→ Problem: Lines where the string "integrais" appears are to be copied from the entries below.

-------- Data for review --------

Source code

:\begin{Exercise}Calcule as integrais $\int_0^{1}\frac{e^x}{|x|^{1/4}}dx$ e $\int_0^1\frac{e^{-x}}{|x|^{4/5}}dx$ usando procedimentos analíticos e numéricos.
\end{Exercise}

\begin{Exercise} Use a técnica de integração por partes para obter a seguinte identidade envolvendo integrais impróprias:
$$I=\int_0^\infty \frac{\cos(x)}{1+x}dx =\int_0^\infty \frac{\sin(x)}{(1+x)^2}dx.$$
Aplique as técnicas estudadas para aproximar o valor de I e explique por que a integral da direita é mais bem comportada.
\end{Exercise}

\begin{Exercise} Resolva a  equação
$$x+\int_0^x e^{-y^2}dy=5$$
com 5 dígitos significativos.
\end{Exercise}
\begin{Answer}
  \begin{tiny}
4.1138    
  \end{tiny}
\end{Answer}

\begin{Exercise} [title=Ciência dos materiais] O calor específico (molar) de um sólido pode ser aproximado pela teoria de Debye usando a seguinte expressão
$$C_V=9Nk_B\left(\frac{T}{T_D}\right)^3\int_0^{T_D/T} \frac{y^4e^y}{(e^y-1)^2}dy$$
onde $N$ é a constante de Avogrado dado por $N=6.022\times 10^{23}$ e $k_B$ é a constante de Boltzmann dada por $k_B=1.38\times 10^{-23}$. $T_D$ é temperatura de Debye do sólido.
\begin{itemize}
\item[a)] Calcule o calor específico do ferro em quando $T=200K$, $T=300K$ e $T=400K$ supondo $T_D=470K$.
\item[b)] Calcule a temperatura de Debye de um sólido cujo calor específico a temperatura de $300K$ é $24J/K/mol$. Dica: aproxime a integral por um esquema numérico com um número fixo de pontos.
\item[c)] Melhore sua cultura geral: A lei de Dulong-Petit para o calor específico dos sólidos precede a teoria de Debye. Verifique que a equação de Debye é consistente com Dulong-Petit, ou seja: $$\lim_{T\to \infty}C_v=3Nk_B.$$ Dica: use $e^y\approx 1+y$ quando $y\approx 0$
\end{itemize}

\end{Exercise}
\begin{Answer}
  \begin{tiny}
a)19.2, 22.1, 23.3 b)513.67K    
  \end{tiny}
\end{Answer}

--------

→ Exercise answer:
:\begin{Exercise}Calcule as integrais $\int_0^{1}\frac{e^x}{|x|^{1/4}}dx$ e $\int_0^1\frac{e^{-x}}{|x|^{4/5}}dx$ usando procedimentos analíticos e numéricos.
\begin{Exercise} Use a técnica de integração por partes para obter a seguinte identidade envolvendo integrais impróprias:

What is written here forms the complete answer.